# heating with batteries



## trips-man (Apr 26, 2015)

What is the best way to heat a small room using batteries?


----------



## topgun (Oct 2, 2013)

By using your battery to start a gas generator. Then, plug in your heater. *WARNING:* Do Not run the generator inside!


----------



## paraquack (Mar 1, 2013)

Using a battery to heat a room, wow, never thought that. Gut reaction would be to say it is too inefficient. An electric heater of the glowing coil type could be run on DC from a battery if it doesn't have a fan that runs only on AC. But you'd need ten 12 volt batteries to be the most efficient. Since that is impractical for most people, you'd have to go with an inverter. Most RV/Marine batteries would power a 1500 watt heater for less than 1 hour. probably a lot less.
I'd look into a propane camping heater or such. MHO


----------



## hawgrider (Oct 24, 2014)

Windmill to batteries to inverter to the furnace:ghost:


----------



## Kauboy (May 12, 2014)

Electrically heated coils draw too much amperage to be an efficient means of maintaining temperature using a battery.
The heating time you'll get compared to the charging time it will take makes it a poor choice.
Burning a fuel source would be more efficient. Just take care to vent the fumes/exhaust.


----------



## graynomad (Nov 21, 2014)

As everyone has said, you can't directly use a battery for heating, it simply does not store enough energy.


----------



## GTGallop (Nov 11, 2012)

Environmentally a bad decision, but you can set the battery on fire and use it for warmth.

Really for this to do any good, you need to heat as small a space as possible and insulate it to prevent heat loss once it warms up. I would think you could run a sleeping bag heater off of a car battery for a night, maybe two - IF you were OK not keeping it toasty tropical warm but settled for just a little warmer than dead.


----------



## PaulS (Mar 11, 2013)

The best way to heat yourself (not the room) is to get an Infra-red lamp that will run off your battery. Aim the lamp (they are directional) at yourself and sit as close or as far from it as you need to be comfortable.

There is no good way to heat an area with a battery - unless you filled the room with batteries and connect them in series/parallel to get the volt, amp, heat that you need.


----------



## Slippy (Nov 14, 2013)

Easier to find you a big girl who can chop some wood...


----------



## tinkerhell (Oct 8, 2014)

trips-man said:


> What is the best way to heat a small room using batteries?


light them on fire and ventilate the fumes


----------



## OctopusPrime (Dec 2, 2014)

I would not light a battery on fire. first off they explode and secondly there are toxins that will release into the air and then into your lungs.

You could take the battery and some steel wool and create a fire in jerry rigged oven if you don't have a wood burning stove or fireplace.


----------



## Montana Rancher (Mar 4, 2013)

trips-man said:


> What is the best way to heat a small room using batteries?

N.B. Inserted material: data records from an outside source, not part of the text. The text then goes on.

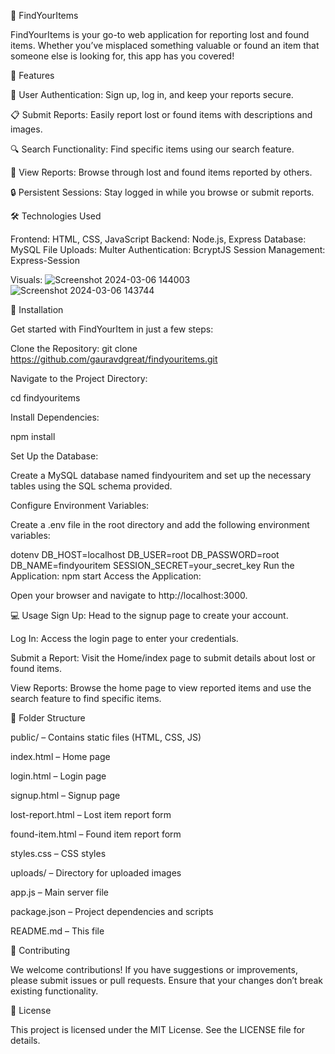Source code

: 🎉 FindYourItems

FindYourItems is your go-to web application for reporting lost and found items. Whether you’ve misplaced something valuable or found an item that someone else is looking for, this app has you covered!

🌟 Features

🔐 User Authentication: Sign up, log in, and keep your reports secure.

📋 Submit Reports: Easily report lost or found items with descriptions and images.

🔍 Search Functionality: Find specific items using our search feature.

📜 View Reports: Browse through lost and found items reported by others.

🔒 Persistent Sessions: Stay logged in while you browse or submit reports.

🛠️ Technologies Used

Frontend: HTML, CSS, JavaScript
Backend: Node.js, Express
Database: MySQL
File Uploads: Multer
Authentication: BcryptJS
Session Management: Express-Session


Visuals:
![Screenshot 2024-03-06 144003](https://github.com/user-attachments/assets/a845f6c1-99ba-45df-974a-2875e9e65371)
![Screenshot 2024-03-06 143744](https://github.com/user-attachments/assets/a72aef0b-37e5-419c-a6a1-4e5eba9bcdd0)



🚀 Installation

Get started with FindYourItem in just a few steps:

Clone the Repository:
git clone https://github.com/gauravdgreat/findyouritems.git

Navigate to the Project Directory:

cd findyouritems

Install Dependencies:

npm install

Set Up the Database:

Create a MySQL database named findyouritem and set up the necessary tables using the SQL schema provided.

Configure Environment Variables:

Create a .env file in the root directory and add the following environment variables:

dotenv
DB_HOST=localhost
DB_USER=root
DB_PASSWORD=root
DB_NAME=findyouritem
SESSION_SECRET=your_secret_key
Run the Application:
npm start
Access the Application:

Open your browser and navigate to http://localhost:3000.

💻 Usage
Sign Up: Head to the signup page to create your account.

Log In: Access the login page to enter your credentials.

Submit a Report: Visit the Home/index page to submit details about lost or found items.

View Reports: Browse the home page to view reported items and use the search feature to find specific items.

📁 Folder Structure

public/ – Contains static files (HTML, CSS, JS)

index.html – Home page

login.html – Login page

signup.html – Signup page

lost-report.html – Lost item report form

found-item.html – Found item report form

styles.css – CSS styles

uploads/ – Directory for uploaded images

app.js – Main server file

package.json – Project dependencies and scripts

README.md – This file

🤝 Contributing

We welcome contributions! If you have suggestions or improvements, please submit issues or pull requests. Ensure that your changes don’t break existing functionality.

📝 License

This project is licensed under the MIT License. See the LICENSE file for details.

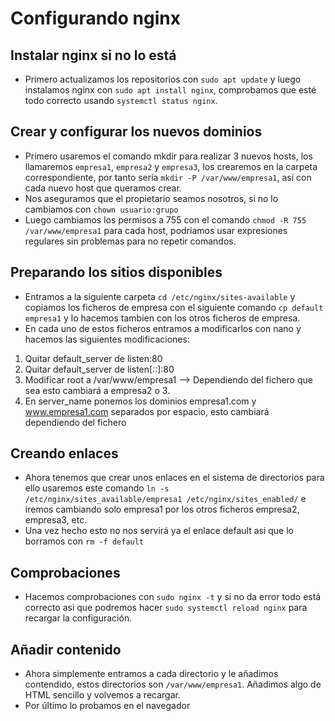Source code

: # Configurando nginx

## Instalar nginx si no lo está
- Primero actualizamos los repositorios con `sudo apt update` y luego instalamos nginx con `sudo apt install nginx`, comprobamos que esté todo correcto usando `systemctl status nginx`.

## Crear y configurar los nuevos dominios
- Primero usaremos el comando mkdir para realizar 3 nuevos hosts, los llamaremos `empresa1`, `empresa2` y `empresa3`, los crearemos en la carpeta correspondiente, por tanto sería `mkdir -P /var/www/empresa1`, así con cada nuevo host que queramos crear.
- Nos aseguramos que el propietario seamos nosotros, si no lo cambiamos con `chown usuario:grupo`
- Luego cambiamos los permisos a 755 con el comando `chmod -R 755 /var/www/empresa1` para cada host, podríamos usar expresiones regulares sin problemas para no repetir comandos.

## Preparando los sitios disponibles
- Entramos a la siguiente carpeta `cd /etc/nginx/sites-available` y copiamos los ficheros de empresa con el siguiente comando `cp default empresa1` y lo hacemos tambien con los otros ficheros de empresa.
- En cada uno de estos ficheros entramos a modificarlos con nano y hacemos las siguientes modificaciones:
1. Quitar default_server de listen:80
2. Quitar default_server de listen[::]:80
3. Modificar root a /var/www/empresa1 --> Dependiendo del fichero que sea esto cambiará a empresa2 o 3.
4. En server_name ponemos los dominios empresa1.com y www.empresa1.com separados por espacio, esto cambiará dependiendo del fichero

## Creando enlaces
- Ahora tenemos que crear unos enlaces en el sistema de directorios para ello usaremos este comando `ln -s /etc/nginx/sites_available/empresa1 /etc/nginx/sites_enabled/` e iremos cambiando solo empresa1 por los otros ficheros empresa2, empresa3, etc.
- Una vez hecho esto no nos servirá ya el enlace default asi que lo borramos con `rm -f default`

## Comprobaciones
- Hacemos comprobaciones con `sudo nginx -t` y si no da error todo está correcto asi que podremos hacer `sudo systemctl reload nginx` para recargar la configuración.

## Añadir contenido
- Ahora simplemente entramos a cada directorio y le añadimos contendido, estos directorios son `/var/www/empresa1`. Añadimos algo de HTML sencillo y volvemos a recargar.
- Por último lo probamos en el navegador 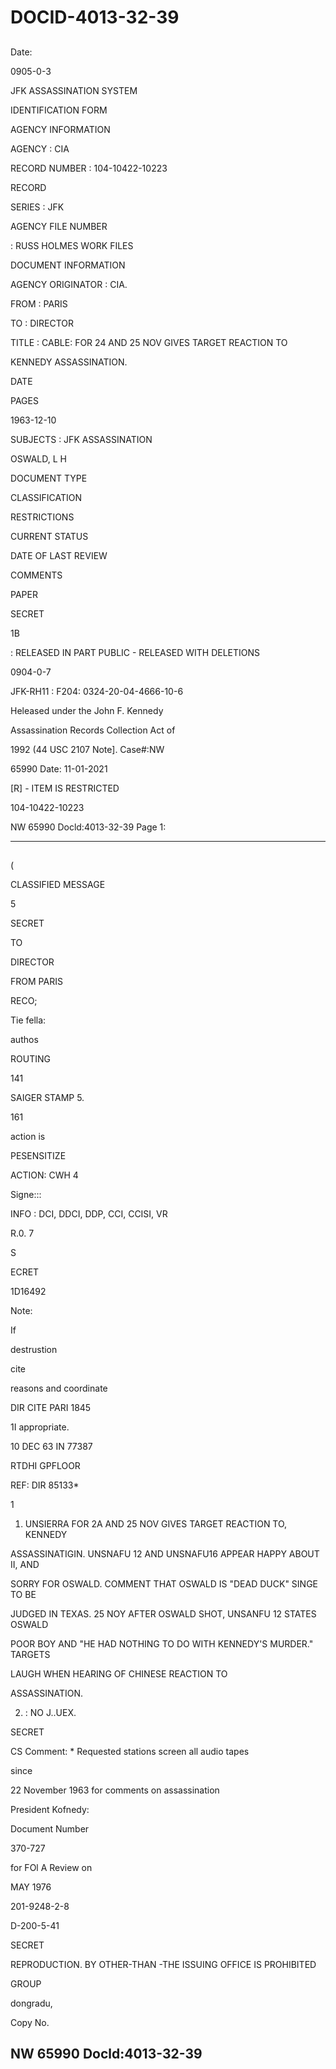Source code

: # DOCID-4013-32-39

##
Date:

0905-0-3

JFK ASSASSINATION SYSTEM

IDENTIFICATION FORM

AGENCY INFORMATION

AGENCY : CIA

RECORD NUMBER : 104-10422-10223

RECORD

SERIES : JFK

AGENCY FILE NUMBER

: RUSS HOLMES WORK FILES

DOCUMENT INFORMATION

AGENCY ORIGINATOR : CIA.

FROM : PARIS

TO : DIRECTOR

TITLE : CABLE: FOR 24 AND 25 NOV GIVES TARGET REACTION TO

KENNEDY ASSASSINATION.

DATE

PAGES

1963-12-10

SUBJECTS : JFK ASSASSINATION

OSWALD, L H

DOCUMENT TYPE

CLASSIFICATION

RESTRICTIONS

CURRENT STATUS

DATE OF LAST REVIEW

COMMENTS

PAPER

SECRET

1B

: RELEASED IN PART PUBLIC - RELEASED WITH DELETIONS

0904-0-7

JFK-RH11 : F204: 0324-20-04-4666-10-6

Heleased under the John F. Kennedy

Assassination Records Collection Act of

1992 (44 USC 2107 Note]. Case#:NW

65990 Date: 11-01-2021

[R] - ITEM IS RESTRICTED

104-10422-10223

NW 65990 Docld:4013-32-39 Page 1:

---

##
(

CLASSIFIED MESSAGE

5

SECRET

TO

DIRECTOR

FROM PARIS

RECO;

Tie fella:

authos

ROUTING

141

SAIGER STAMP 5.

161

action is

PESENSITIZE

ACTION: CWH 4

Signe:::

INFO : DCI, DDCI, DDP, CCI, CCISI, VR

R.0. 7

S

ECRET

1D16492

Note:

If

destrustion

cite

reasons and coordinate

DIR CITE PARI 1845

1I appropriate.

10 DEC 63 IN 77387

RTDHI GPFLOOR

REF: DIR 85133*

1

1. UNSIERRA FOR 2A AND 25 NOV GIVES TARGET REACTION TO, KENNEDY

ASSASSINATIGIN. UNSNAFU 12 AND UNSNAFU16 APPEAR HAPPY ABOUT II, AND

SORRY FOR OSWALD. COMMENT THAT OSWALD IS "DEAD DUCK" SINGE TO BE

JUDGED IN TEXAS. 25 NOY AFTER OSWALD SHOT, UNSANFU 12 STATES OSWALD

POOR BOY AND "HE HAD NOTHING TO DO WITH KENNEDY'S MURDER." TARGETS

LAUGH WHEN HEARING OF CHINESE REACTION TO

ASSASSINATION.

2. : NO J..UEX.

SECRET

CS Comment: * Requested stations screen all audio tapes

since

22 November 1963 for comments on assassination

President Kofnedy:

Document Number

370-727

for FOl A Review on

MAY 1976

201-9248-2-8

D-200-5-41

SECRET

REPRODUCTION. BY OTHER-THAN -THE ISSUING OFFICE IS PROHIBITED

GROUP

dongradu,

Copy No.

NW 65990 Docld:4013-32-39
---


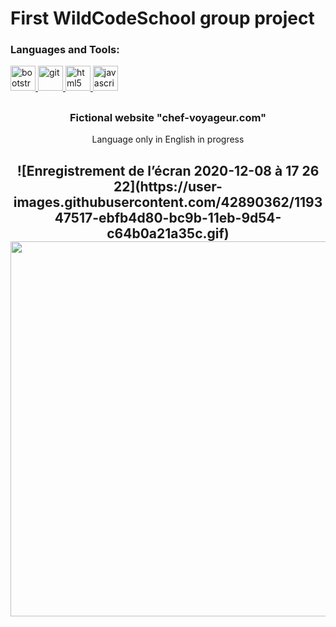 # First WildCodeSchool group project

<h3 align="left">Languages and Tools:</h3>
<p align="left"> 
  <a href="https://getbootstrap.com" target="_blank"> <img src="https://cdn.worldvectorlogo.com/logos/bootstrap-4.svg" alt="bootstrap" width="40" height="40"/> </a> 
<a href="https://git-scm.com/" target="_blank"> <img src="https://www.vectorlogo.zone/logos/git-scm/git-scm-icon.svg" alt="git" width="40" height="40"/> </a> 
<a href="https://www.w3.org/html/" target="_blank"> <img src="https://cdn.worldvectorlogo.com/logos/html5-2.svg" alt="html5" width="40" height="40"/> </a> 
<a href="https://developer.mozilla.org/en-US/docs/Web/JavaScript" target="_blank"> <img src="https://cdn.worldvectorlogo.com/logos/logo-javascript.svg" alt="javascript" width="40" height="40"/> </a> </p>

##
<h3 align="center">Fictional website "chef-voyageur.com" </h3>
<p align="center">Language only in English in progress</p>
<h2 align="center">
  ![Enregistrement de l’écran 2020-12-08 à 17 26 22](https://user-images.githubusercontent.com/42890362/119347517-ebfb4d80-bc9b-11eb-9d54-c64b0a21a35c.gif)
  <img src="https://sendeyo.com/up/d/6bac433850" width="600px" />
  <br>
</h2>
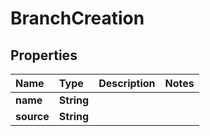 # BranchCreation

## Properties

| Name | Type | Description | Notes |
| :--- | :--- | :--- | :--- |
| **name** | **String** |  |  |
| **source** | **String** |  |  |

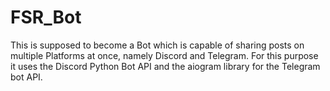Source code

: # FSR_Bot
This is supposed to become a Bot which is capable of sharing posts on multiple Platforms at once, namely Discord and Telegram. For this purpose it uses the Discord Python Bot API and the aiogram library for the Telegram bot API.
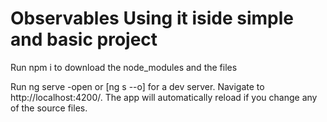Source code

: # Observables Using it iside simple and basic project

Run npm i to download the node_modules and the files

Run ng serve -open or [ng s --o] for a dev server. Navigate to http://localhost:4200/. The app will automatically reload if you change any of the source files.
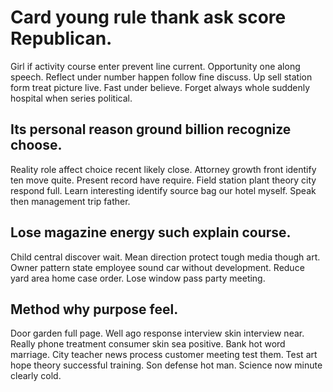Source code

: # Card young rule thank ask score Republican.
Girl if activity course enter prevent line current. Opportunity one along speech. Reflect under number happen follow fine discuss.
Up sell station form treat picture live. Fast under believe. Forget always whole suddenly hospital when series political.

## Its personal reason ground billion recognize choose.
Reality role affect choice recent likely close. Attorney growth front identify ten move quite. Present record have require. Field station plant theory city respond full.
Learn interesting identify source bag our hotel myself. Speak then management trip father.

## Lose magazine energy such explain course.
Child central discover wait. Mean direction protect tough media though art.
Owner pattern state employee sound car without development. Reduce yard area home case order. Lose window pass party meeting.

## Method why purpose feel.
Door garden full page. Well ago response interview skin interview near. Really phone treatment consumer skin sea positive.
Bank hot word marriage. City teacher news process customer meeting test them.
Test art hope theory successful training. Son defense hot man.
Science now minute clearly cold.
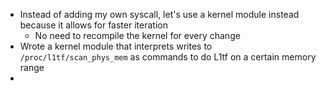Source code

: - Instead of adding my own syscall, let's use a kernel module instead because it allows for faster iteration
	- No need to recompile the kernel for every change
- Wrote a kernel module that interprets writes to `/proc/l1tf/scan_phys_mem` as commands to do L1tf on a certain memory range
-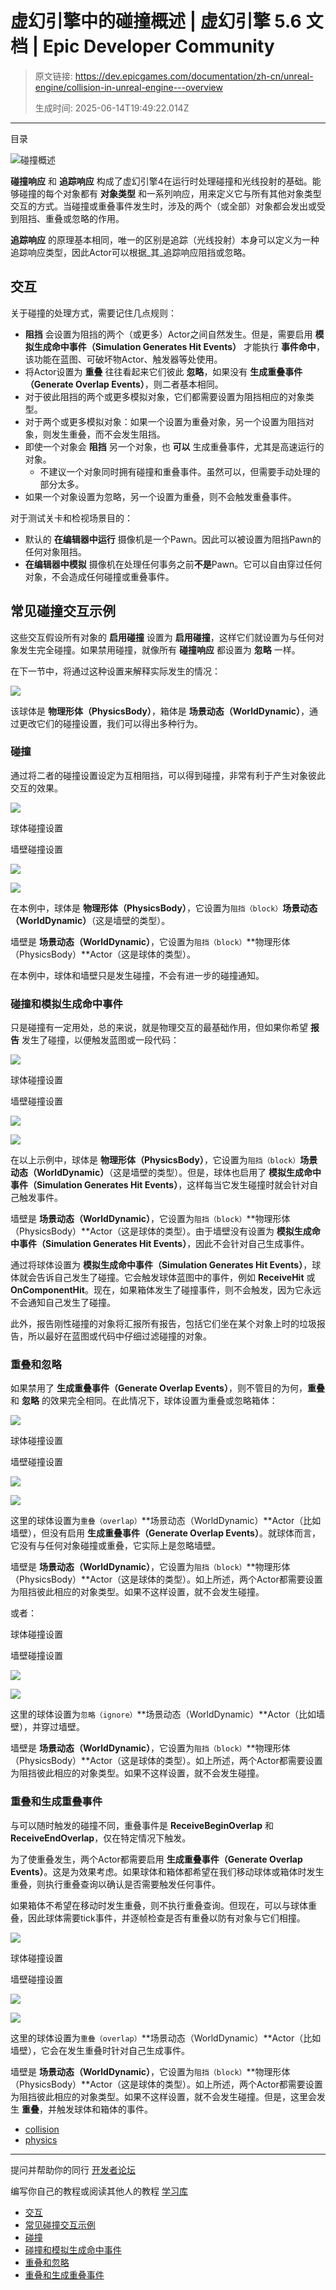 # 虚幻引擎中的碰撞概述 | 虚幻引擎 5.6 文档 | Epic Developer Community

> 原文链接: https://dev.epicgames.com/documentation/zh-cn/unreal-engine/collision-in-unreal-engine---overview
> 
> 生成时间: 2025-06-14T19:49:22.014Z

---

目录

![碰撞概述](https://dev.epicgames.com/community/api/documentation/image/cf438e24-e4c2-48b1-a678-b4dc34638c05?resizing_type=fill&width=1920&height=335)

**碰撞响应** 和 **追踪响应** 构成了虚幻引擎4在运行时处理碰撞和光线投射的基础。能够碰撞的每个对象都有 **对象类型** 和一系列响应，用来定义它与所有其他对象类型交互的方式。当碰撞或重叠事件发生时，涉及的两个（或全部）对象都会发出或受到阻挡、重叠或忽略的作用。

**追踪响应** 的原理基本相同，唯一的区别是追踪（光线投射）本身可以定义为一种追踪响应类型，因此Actor可以根据\_其\_追踪响应阻挡或忽略。

## 交互

关于碰撞的处理方式，需要记住几点规则：

-   **阻挡** 会设置为阻挡的两个（或更多）Actor之间自然发生。但是，需要启用 **模拟生成命中事件（Simulation Generates Hit Events）** 才能执行 **事件命中**，该功能在蓝图、可破坏物Actor、触发器等处使用。
-   将Actor设置为 **重叠** 往往看起来它们彼此 **忽略**，如果没有 **生成重叠事件（Generate Overlap Events）**，则二者基本相同。
-   对于彼此阻挡的两个或更多模拟对象，它们都需要设置为阻挡相应的对象类型。
-   对于两个或更多模拟对象：如果一个设置为重叠对象，另一个设置为阻挡对象，则发生重叠，而不会发生阻挡。
-   即使一个对象会 **阻挡** 另一个对象，也 **可以** 生成重叠事件，尤其是高速运行的对象。
    -   不建议一个对象同时拥有碰撞和重叠事件。虽然可以，但需要手动处理的部分太多。
-   如果一个对象设置为忽略，另一个设置为重叠，则不会触发重叠事件。

对于测试关卡和检视场景目的：

-   默认的 **在编辑器中运行** 摄像机是一个Pawn。因此可以被设置为阻挡Pawn的任何对象阻挡。
-   **在编辑器中模拟** 摄像机在处理任何事务之前**不是**Pawn。它可以自由穿过任何对象，不会造成任何碰撞或重叠事件。

## 常见碰撞交互示例

这些交互假设所有对象的 **启用碰撞** 设置为 **启用碰撞**，这样它们就设置为与任何对象发生完全碰撞。如果禁用碰撞，就像所有 **碰撞响应** 都设置为 **忽略** 一样。

在下一节中，将通过这种设置来解释实际发生的情况：

![](https://d1iv7db44yhgxn.cloudfront.net/documentation/images/45256e3e-cbda-45a1-bae0-a17626ed9e3f/col_setup.png)

该球体是 **物理形体（PhysicsBody）**，箱体是 **场景动态（WorldDynamic）**，通过更改它们的碰撞设置，我们可以得出多种行为。

### 碰撞

通过将二者的碰撞设置设定为互相阻挡，可以得到碰撞，非常有利于产生对象彼此交互的效果。

![](https://d1iv7db44yhgxn.cloudfront.net/documentation/images/50dd67b0-de64-42a3-b0d3-942222f6f570/col_collidenoevent.png)

球体碰撞设置

墙壁碰撞设置

![](https://d1iv7db44yhgxn.cloudfront.net/documentation/images/3ace0d79-027c-49b9-8d2e-8e556a75ca7b/col_collidenoevent_sphere.png)

![](https://d1iv7db44yhgxn.cloudfront.net/documentation/images/6a735459-aba9-4c08-aa25-e5314f1c8947/col_collidenoevent_box.png)

在本例中，球体是 **物理形体（PhysicsBody）**，它设置为`阻挡（block）`**场景动态（WorldDynamic）**（这是墙壁的类型）。

墙壁是 **场景动态（WorldDynamic）**，它设置为`阻挡（block）`**物理形体（PhysicsBody）**Actor（这是球体的类型）。

在本例中，球体和墙壁只是发生碰撞，不会有进一步的碰撞通知。

### 碰撞和模拟生成命中事件

只是碰撞有一定用处，总的来说，就是物理交互的最基础作用，但如果你希望 **报告** 发生了碰撞，以便触发蓝图或一段代码：

![](https://d1iv7db44yhgxn.cloudfront.net/documentation/images/6ddc40f1-6553-46c3-9656-070a5fe3c85f/col_collideevent.png)

球体碰撞设置

墙壁碰撞设置

![](https://d1iv7db44yhgxn.cloudfront.net/documentation/images/7bfe8cfc-f282-4af2-bd88-b53c0f3e7a68/col_collideevent_sphere.png)

![](https://d1iv7db44yhgxn.cloudfront.net/documentation/images/9e8b912b-7115-4067-8941-7a4c0cbbbabd/col_collidenoevent_box.png)

在以上示例中，球体是 **物理形体（PhysicsBody）**，它设置为`阻挡（block）`**场景动态（WorldDynamic）**（这是墙壁的类型）。但是，球体也启用了 **模拟生成命中事件（Simulation Generates Hit Events）**，这样每当它发生碰撞时就会针对自己触发事件。

墙壁是 **场景动态（WorldDynamic）**，它设置为`阻挡（block）`**物理形体（PhysicsBody）**Actor（这是球体的类型）。由于墙壁没有设置为 **模拟生成命中事件（Simulation Generates Hit Events）**，因此不会针对自己生成事件。

通过将球体设置为 **模拟生成命中事件（Simulation Generates Hit Events）**，球体就会告诉自己发生了碰撞。它会触发球体蓝图中的事件，例如 **ReceiveHit** 或 **OnComponentHit**。现在，如果箱体发生了碰撞事件，则不会触发，因为它永远不会通知自己发生了碰撞。

此外，报告刚性碰撞的对象将汇报所有报告，包括它们坐在某个对象上时的垃圾报告，所以最好在蓝图或代码中仔细过滤碰撞的对象。

### 重叠和忽略

如果禁用了 **生成重叠事件（Generate Overlap Events）**，则不管目的为何，**重叠** 和 **忽略** 的效果完全相同。在此情况下，球体设置为重叠或忽略箱体：

![](https://d1iv7db44yhgxn.cloudfront.net/documentation/images/aedf93d3-8a73-48bc-b02f-5a2878dd5d34/col_ignore.png)

球体碰撞设置

墙壁碰撞设置

![](https://d1iv7db44yhgxn.cloudfront.net/documentation/images/57a4eb19-4e67-4e27-83cd-d09da412623c/col_overlapnoevent_sphere.png)

![](https://d1iv7db44yhgxn.cloudfront.net/documentation/images/a0001afd-c916-47bc-8525-9b1b3dd21068/col_collidenoevent_box.png)

这里的球体设置为`重叠（overlap）`**场景动态（WorldDynamic）**Actor（比如墙壁），但没有启用 **生成重叠事件（Generate Overlap Events）**。就球体而言，它没有与任何对象碰撞或重叠，它实际上是忽略墙壁。

墙壁是 **场景动态（WorldDynamic）**，它设置为`阻挡（block）`**物理形体（PhysicsBody）**Actor（这是球体的类型）。如上所述，两个Actor都需要设置为阻挡彼此相应的对象类型。如果不这样设置，就不会发生碰撞。

或者：

球体碰撞设置

墙壁碰撞设置

![](https://d1iv7db44yhgxn.cloudfront.net/documentation/images/5ec3a398-ce07-4638-a388-4378462bd87a/col_ignore_sphere.png)

![](https://d1iv7db44yhgxn.cloudfront.net/documentation/images/cbeb3bac-e40f-4856-93b5-95157471a222/col_collidenoevent_box.png)

这里的球体设置为`忽略（ignore）`**场景动态（WorldDynamic）**Actor（比如墙壁），并穿过墙壁。

墙壁是 **场景动态（WorldDynamic）**，它设置为`阻挡（block）`**物理形体（PhysicsBody）**Actor（这是球体的类型）。如上所述，两个Actor都需要设置为阻挡彼此相应的对象类型。如果不这样设置，就不会发生碰撞。

### 重叠和生成重叠事件

与可以随时触发的碰撞不同，重叠事件是 **ReceiveBeginOverlap** 和 **ReceiveEndOverlap**，仅在特定情况下触发。

为了使重叠发生，两个Actor都需要启用 **生成重叠事件（Generate Overlap Events）**。这是为效果考虑。如果球体和箱体都希望在我们移动球体或箱体时发生重叠，则执行重叠查询以确认是否需要触发任何事件。

如果箱体不希望在移动时发生重叠，则不执行重叠查询。但现在，可以与球体重叠，因此球体需要tick事件，并逐帧检查是否有重叠以防有对象与它们相撞。

![](https://d1iv7db44yhgxn.cloudfront.net/documentation/images/0984c7dc-57ae-4bb8-b8be-ce290ef15320/col_overlapevent.png)

球体碰撞设置

墙壁碰撞设置

![](https://d1iv7db44yhgxn.cloudfront.net/documentation/images/704ec623-3597-44d3-84b4-041b6ed9c3a7/col_overlapevent_sphere.png)

![](https://d1iv7db44yhgxn.cloudfront.net/documentation/images/ebaa8e43-bd1d-4753-a24b-247159ccb229/col_collideoverlapevent_box.png)

这里的球体设置为`重叠（overlap）`**场景动态（WorldDynamic）**Actor（比如墙壁），它会在发生重叠时针对自己生成事件。

墙壁是 **场景动态（WorldDynamic）**，它设置为`阻挡（block）`**物理形体（PhysicsBody）**Actor（这是球体的类型）。如上所述，两个Actor都需要设置为阻挡彼此相应的对象类型。如果不这样设置，就不会发生碰撞。但是，这里会发生 **重叠**，并触发球体和箱体的事件。

-   [collision](https://dev.epicgames.com/community/search?query=collision)
-   [physics](https://dev.epicgames.com/community/search?query=physics)

* * *

提问并帮助你的同行 [开发者论坛](https://forums.unrealengine.com/categories?tag=unreal-engine)

编写你自己的教程或阅读其他人的教程 [学习库](https://dev.epicgames.com/community/unreal-engine/learning)

-   [交互](/documentation/zh-cn/unreal-engine/collision-in-unreal-engine---overview#%E4%BA%A4%E4%BA%92)
-   [常见碰撞交互示例](/documentation/zh-cn/unreal-engine/collision-in-unreal-engine---overview#%E5%B8%B8%E8%A7%81%E7%A2%B0%E6%92%9E%E4%BA%A4%E4%BA%92%E7%A4%BA%E4%BE%8B)
-   [碰撞](/documentation/zh-cn/unreal-engine/collision-in-unreal-engine---overview#%E7%A2%B0%E6%92%9E)
-   [碰撞和模拟生成命中事件](/documentation/zh-cn/unreal-engine/collision-in-unreal-engine---overview#%E7%A2%B0%E6%92%9E%E5%92%8C%E6%A8%A1%E6%8B%9F%E7%94%9F%E6%88%90%E5%91%BD%E4%B8%AD%E4%BA%8B%E4%BB%B6)
-   [重叠和忽略](/documentation/zh-cn/unreal-engine/collision-in-unreal-engine---overview#%E9%87%8D%E5%8F%A0%E5%92%8C%E5%BF%BD%E7%95%A5)
-   [重叠和生成重叠事件](/documentation/zh-cn/unreal-engine/collision-in-unreal-engine---overview#%E9%87%8D%E5%8F%A0%E5%92%8C%E7%94%9F%E6%88%90%E9%87%8D%E5%8F%A0%E4%BA%8B%E4%BB%B6)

Not a viable option, radiant propane would be your next best choice.

My other thought is where do you live? Unless you live in an area that is consistently below zero degrees the best option is to acclimate. Learn to live naturally at a temperature below your comfort level.


----------



## trips-man (Apr 26, 2015)

With propane, would I need to be concerned w/ gas fumes?


----------



## Arklatex (May 24, 2014)

Is a woodstove an option for you?


----------



## trips-man (Apr 26, 2015)

I am guessing 'NO' on the woodstove....but i'll look into it.


----------



## paraquack (Mar 1, 2013)

Propane heaters that burn propane with a flame produce *carbon dioxide*, water vapor,
and carbon monoxide, and consume the oxygen in a closed space. So proper 
ventilation is necessary and I would recommend a CO detector. In addition
the diminishing oxygen levels is dangerous.
http://www.cpsc.gov/pagefiles/103975/co02.pdf

Catalytic propane heaters appear to give off less carbon monoxide until the oxygen 
level in a closed space goes down significantly, but still give off carbon dioxide, also
dangerous in that like CO, CO2 is insidious and puts you to sleep like CO. In addition
the diminishing oxygen levels is dangerous.
http://www.cpsc.gov/pagefiles/103972/co03.pdf


----------



## trips-man (Apr 26, 2015)

Back to the 'ol drawing board. Thanks for the info.


----------



## 8301 (Nov 29, 2014)

Kauboy said:


> Electrically heated coils draw too much amperage to be an efficient means of maintaining temperature using a battery.
> The heating time you'll get compared to the charging time it will take makes it a poor choice.
> Burning a fuel source would be more efficient. Just take care to vent the fumes/exhaust.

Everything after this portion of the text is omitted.